Cedolini taroccati, dai gruppi Facebook di Regolarità e Trasparenza nella Scuola nuove segnalazioni che confermano Marcello Pacifico
La pubblicazione dei cedolini di agosto continua ad alimentare il malcontento tra docenti e personale ATA. Dopo la denuncia lanciata dal presidente nazionale dell'ANIEF, Marcello Pacifico, che ha parlato di "cedolini taroccati" riferendo delle numerose segnalazioni ricevute dal sindacato, anche i gruppi Facebook collegati al network Regolarità e Trasparenza nella Scuola stanno registrando un'ondata di commenti da parte di lavoratori che lamentano aumenti giudicati del tutto insufficienti.
Le testimonianze dei docenti sui social
Nei gruppi Facebook del network, frequentati quotidianamente da migliaia di insegnanti e operatori scolastici, molti utenti raccontano di aver consultato il cedolino NoiPA senza trovare gli incrementi economici che si aspettavano dopo l'entrata in vigore del nuovo CCNL Istruzione e Ricerca 2025-2027.
Tra i commenti ricorrono espressioni come:
- «Non vedo alcun aumento rispetto al mese scorso»;
- «Mi aspettavo almeno un incremento visibile, invece è cambiato pochissimo»;
- «L'aumento è praticamente assorbito da altre voci del cedolino»;
- «Dopo il rinnovo del contratto mi aspettavo qualcosa di più concreto».
Le testimonianze pubblicate spontaneamente dagli iscritti ai gruppi social mostrano un diffuso senso di delusione, confermando il clima di insoddisfazione già evidenziato dall'ANIEF.
Le parole di Marcello Pacifico
Nel video diffuso sui social, Marcello Pacifico ha spiegato che il sindacato sta ricevendo centinaia di segnalazioni da tutta Italia. Alcuni lavoratori riferiscono aumenti di pochi euro, mentre altri dichiarano addirittura di aver trovato un importo netto inferiore rispetto al mese precedente.
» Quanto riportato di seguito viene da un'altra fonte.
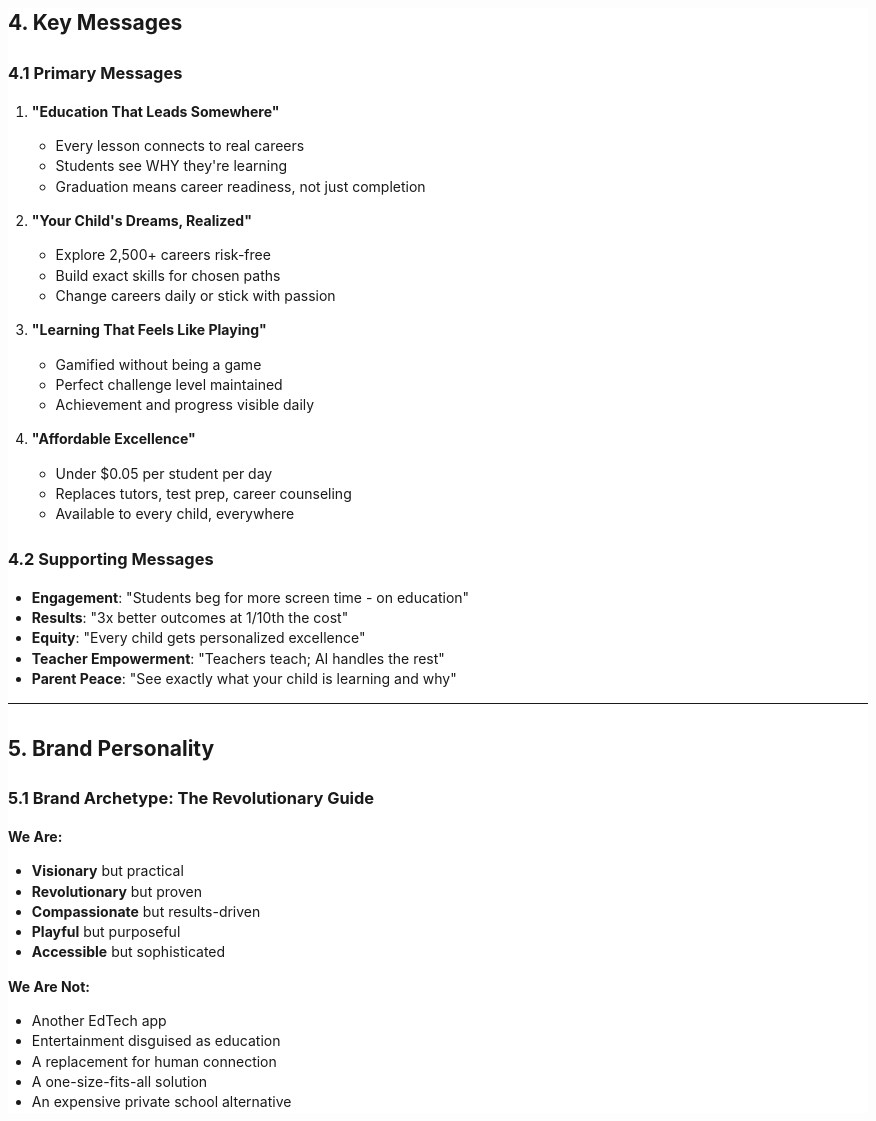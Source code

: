 
## 4. Key Messages

### 4.1 Primary Messages

1. **"Education That Leads Somewhere"**
   - Every lesson connects to real careers
   - Students see WHY they're learning
   - Graduation means career readiness, not just completion

2. **"Your Child's Dreams, Realized"**
   - Explore 2,500+ careers risk-free
   - Build exact skills for chosen paths
   - Change careers daily or stick with passion

3. **"Learning That Feels Like Playing"**
   - Gamified without being a game
   - Perfect challenge level maintained
   - Achievement and progress visible daily

4. **"Affordable Excellence"**
   - Under $0.05 per student per day
   - Replaces tutors, test prep, career counseling
   - Available to every child, everywhere

### 4.2 Supporting Messages

- **Engagement**: "Students beg for more screen time - on education"
- **Results**: "3x better outcomes at 1/10th the cost"
- **Equity**: "Every child gets personalized excellence"
- **Teacher Empowerment**: "Teachers teach; AI handles the rest"
- **Parent Peace**: "See exactly what your child is learning and why"

---

## 5. Brand Personality

### 5.1 Brand Archetype: The Revolutionary Guide

**We Are:**
- **Visionary** but practical
- **Revolutionary** but proven
- **Compassionate** but results-driven
- **Playful** but purposeful
- **Accessible** but sophisticated

**We Are Not:**
- Another EdTech app
- Entertainment disguised as education
- A replacement for human connection
- A one-size-fits-all solution
- An expensive private school alternative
Secondo il presidente dell'ANIEF, ogni cedolino dovrà essere verificato con attenzione, poiché il confronto tra il netto di luglio e quello di agosto potrebbe essere influenzato dalla cessazione dell'Indennità di Vacanza Contrattuale (IVC), dalle trattenute fiscali e previdenziali e da altre componenti della retribuzione.
Un malcontento che si estende in tutta Italia
Le discussioni nate nei gruppi Facebook di Regolarità e Trasparenza nella Scuola sembrano riflettere un sentimento diffuso. Molti insegnanti sottolineano come gli aumenti contrattuali, una volta applicate le varie trattenute e gli adeguamenti previsti dal nuovo contratto, risultino poco percepibili nel netto mensile.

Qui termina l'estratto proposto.